[ACTIVITY]
Look through the records below and copy each line that includes the word "operationId".

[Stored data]
──────

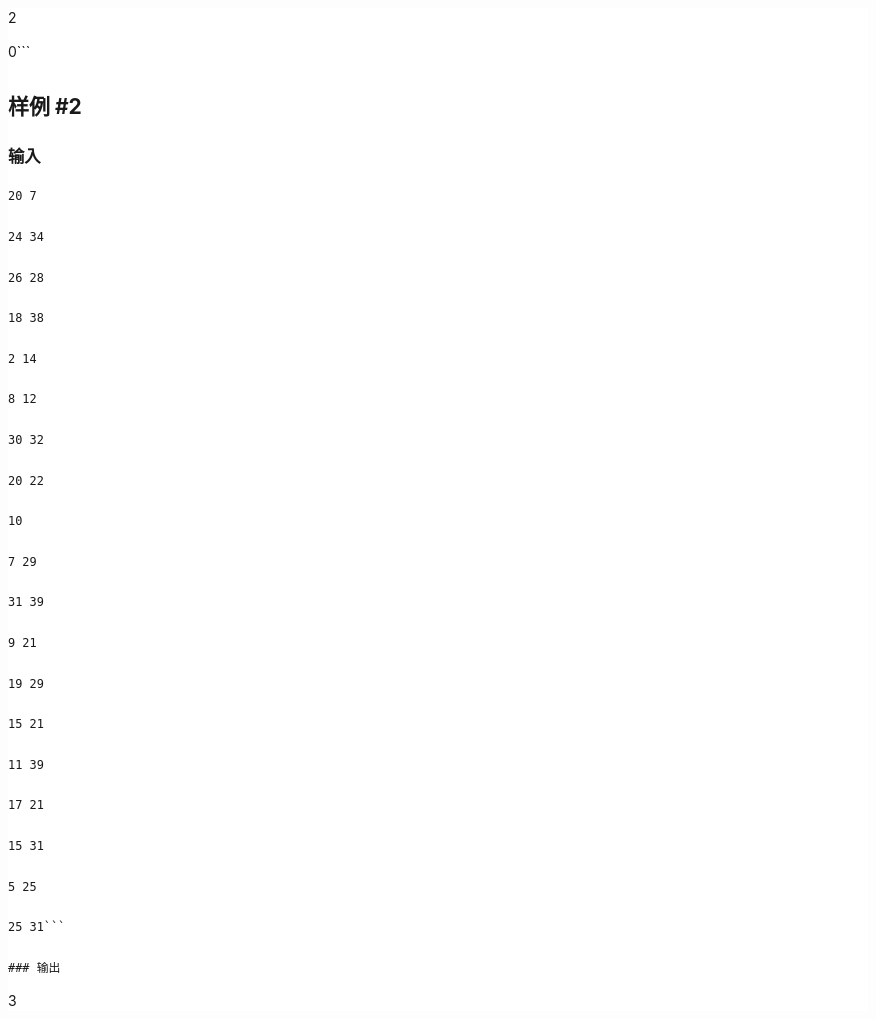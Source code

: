 2

0```

## 样例 #2

### 输入

```
20 7

24 34

26 28

18 38

2 14

8 12

30 32

20 22

10

7 29

31 39

9 21

19 29

15 21

11 39

17 21

15 31

5 25

25 31```

### 输出

```
3
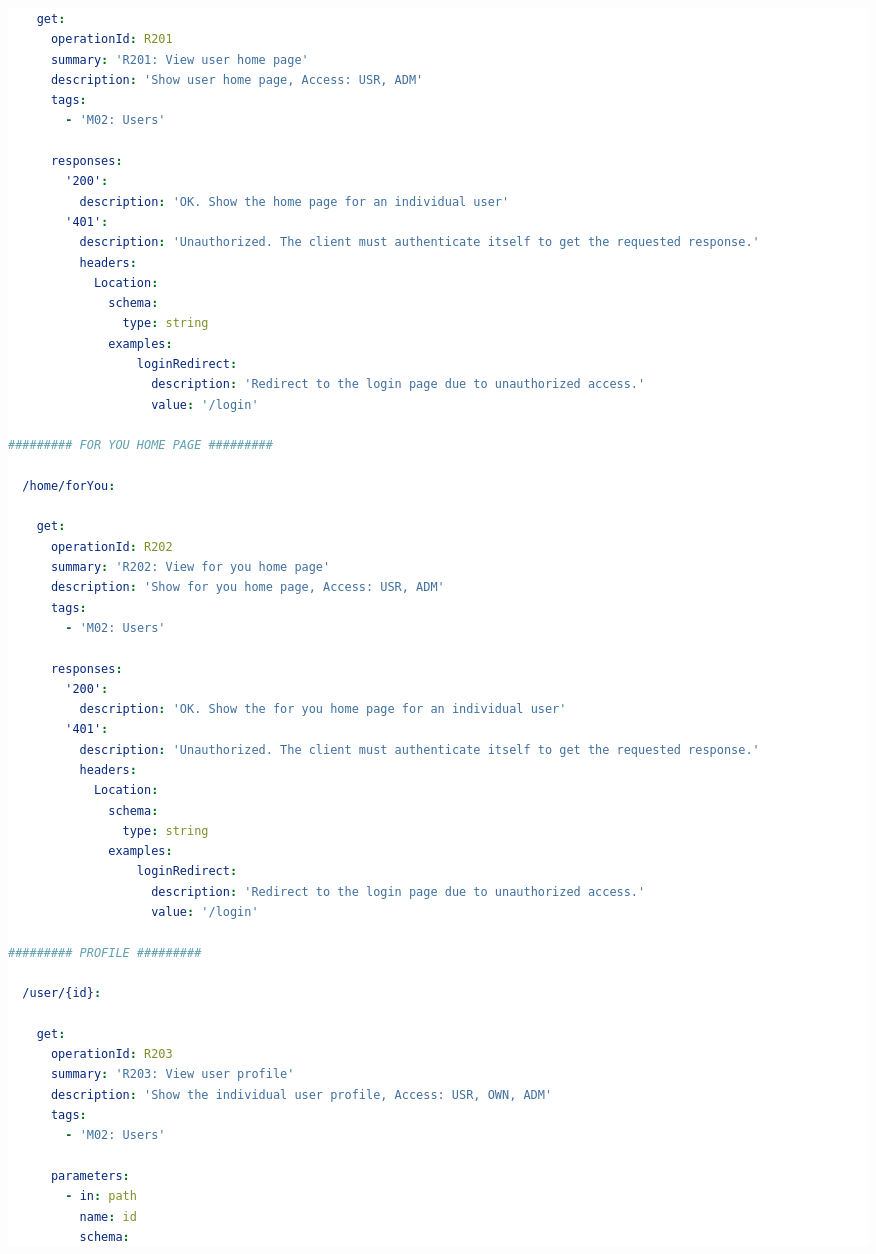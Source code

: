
 ```yaml
    get:
      operationId: R201
      summary: 'R201: View user home page'
      description: 'Show user home page, Access: USR, ADM'
      tags:
        - 'M02: Users'

      responses:
        '200':
          description: 'OK. Show the home page for an individual user'
        '401':
          description: 'Unauthorized. The client must authenticate itself to get the requested response.'
          headers:
            Location:
              schema:
                type: string
              examples:
                  loginRedirect:
                    description: 'Redirect to the login page due to unauthorized access.'
                    value: '/login'
                  
######### FOR YOU HOME PAGE #########
  
  /home/forYou:

    get:
      operationId: R202
      summary: 'R202: View for you home page'
      description: 'Show for you home page, Access: USR, ADM'
      tags:
        - 'M02: Users'

      responses:
        '200':
          description: 'OK. Show the for you home page for an individual user'
        '401':
          description: 'Unauthorized. The client must authenticate itself to get the requested response.'
          headers:
            Location:
              schema:
                type: string
              examples:
                  loginRedirect:
                    description: 'Redirect to the login page due to unauthorized access.'
                    value: '/login'

######### PROFILE #########

  /user/{id}:

    get:
      operationId: R203
      summary: 'R203: View user profile'
      description: 'Show the individual user profile, Access: USR, OWN, ADM'
      tags:
        - 'M02: Users'

      parameters:
        - in: path
          name: id
          schema:
```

──────

[EXERCISE RESPONSE]
      operationId: R201
      operationId: R202
      operationId: R203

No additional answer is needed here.